#### WHAT YOU HAVE TO DO:
Take the data from its first line. Print each line exactly until the line containing "Send the created" has been printed too.

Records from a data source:
•••••

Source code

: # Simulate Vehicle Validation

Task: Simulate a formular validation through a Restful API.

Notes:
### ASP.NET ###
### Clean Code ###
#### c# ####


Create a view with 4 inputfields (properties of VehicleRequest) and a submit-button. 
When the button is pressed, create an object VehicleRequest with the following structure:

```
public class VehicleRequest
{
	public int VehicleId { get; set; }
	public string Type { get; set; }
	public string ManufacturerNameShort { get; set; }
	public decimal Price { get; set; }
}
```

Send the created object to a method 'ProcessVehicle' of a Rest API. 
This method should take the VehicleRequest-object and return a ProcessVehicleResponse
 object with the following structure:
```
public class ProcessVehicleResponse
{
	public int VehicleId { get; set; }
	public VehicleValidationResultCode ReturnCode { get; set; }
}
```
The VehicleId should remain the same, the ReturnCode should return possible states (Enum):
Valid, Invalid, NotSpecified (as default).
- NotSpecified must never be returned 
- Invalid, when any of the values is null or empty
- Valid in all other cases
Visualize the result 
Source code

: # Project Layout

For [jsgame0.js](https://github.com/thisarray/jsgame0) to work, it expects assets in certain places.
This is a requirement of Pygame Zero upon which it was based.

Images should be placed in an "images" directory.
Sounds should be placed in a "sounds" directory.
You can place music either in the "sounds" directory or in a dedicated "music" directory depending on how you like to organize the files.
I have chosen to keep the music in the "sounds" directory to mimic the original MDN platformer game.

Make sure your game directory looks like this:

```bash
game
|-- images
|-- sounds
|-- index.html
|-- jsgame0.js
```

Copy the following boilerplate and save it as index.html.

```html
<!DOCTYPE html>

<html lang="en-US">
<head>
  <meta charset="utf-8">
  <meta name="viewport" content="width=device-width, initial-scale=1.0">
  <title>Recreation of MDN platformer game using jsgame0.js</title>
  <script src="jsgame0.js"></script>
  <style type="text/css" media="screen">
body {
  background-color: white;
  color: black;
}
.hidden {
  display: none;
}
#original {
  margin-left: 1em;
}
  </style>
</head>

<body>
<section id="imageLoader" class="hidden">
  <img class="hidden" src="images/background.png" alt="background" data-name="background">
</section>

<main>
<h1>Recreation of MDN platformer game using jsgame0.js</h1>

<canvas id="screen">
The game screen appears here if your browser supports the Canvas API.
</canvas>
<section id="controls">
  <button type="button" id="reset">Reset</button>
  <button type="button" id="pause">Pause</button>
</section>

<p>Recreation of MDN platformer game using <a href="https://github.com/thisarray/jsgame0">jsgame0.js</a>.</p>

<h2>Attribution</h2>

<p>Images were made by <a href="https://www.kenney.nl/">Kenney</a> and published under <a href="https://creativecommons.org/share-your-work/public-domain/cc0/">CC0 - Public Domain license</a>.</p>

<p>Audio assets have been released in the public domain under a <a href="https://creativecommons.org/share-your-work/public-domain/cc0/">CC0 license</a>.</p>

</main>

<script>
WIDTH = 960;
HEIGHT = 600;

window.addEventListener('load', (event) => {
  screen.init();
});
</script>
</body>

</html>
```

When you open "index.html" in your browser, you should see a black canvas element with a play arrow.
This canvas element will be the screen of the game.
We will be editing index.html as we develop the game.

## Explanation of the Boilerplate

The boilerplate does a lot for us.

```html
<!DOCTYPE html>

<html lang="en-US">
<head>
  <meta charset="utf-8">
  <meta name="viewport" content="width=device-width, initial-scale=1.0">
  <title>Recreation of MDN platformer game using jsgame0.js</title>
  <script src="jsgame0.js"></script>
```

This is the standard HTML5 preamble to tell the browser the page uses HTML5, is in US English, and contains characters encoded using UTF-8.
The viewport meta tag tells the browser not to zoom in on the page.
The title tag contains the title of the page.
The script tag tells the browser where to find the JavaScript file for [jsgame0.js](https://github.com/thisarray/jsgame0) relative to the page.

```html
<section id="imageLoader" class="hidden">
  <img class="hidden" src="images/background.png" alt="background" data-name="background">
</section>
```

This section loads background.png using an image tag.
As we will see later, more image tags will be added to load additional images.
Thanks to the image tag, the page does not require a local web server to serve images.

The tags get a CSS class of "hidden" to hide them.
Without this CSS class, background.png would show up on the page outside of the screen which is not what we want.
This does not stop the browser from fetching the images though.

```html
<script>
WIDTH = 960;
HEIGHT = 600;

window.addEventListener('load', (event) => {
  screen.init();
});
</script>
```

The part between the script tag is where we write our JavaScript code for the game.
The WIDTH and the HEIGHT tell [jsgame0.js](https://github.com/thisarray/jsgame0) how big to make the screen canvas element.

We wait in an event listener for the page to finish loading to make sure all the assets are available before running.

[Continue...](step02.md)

•••••

#### RESPONSE TO THIS EXERCISE:
Source code

: # Simulate Vehicle Validation

Task: Simulate a formular validation through a Restful API.

Notes:
### ASP.NET ###
### Clean Code ###
#### c# ####


Create a view with 4 inputfields (properties of VehicleRequest) and a submit-button. 
When the button is pressed, create an object VehicleRequest with the following structure:

```
public class VehicleRequest
{
	public int VehicleId { get; set; }
	public string Type { get; set; }
	public string ManufacturerNameShort { get; set; }
	public decimal Price { get; set; }
}
```

Send the created object to a method 'ProcessVehicle' of a Rest API. 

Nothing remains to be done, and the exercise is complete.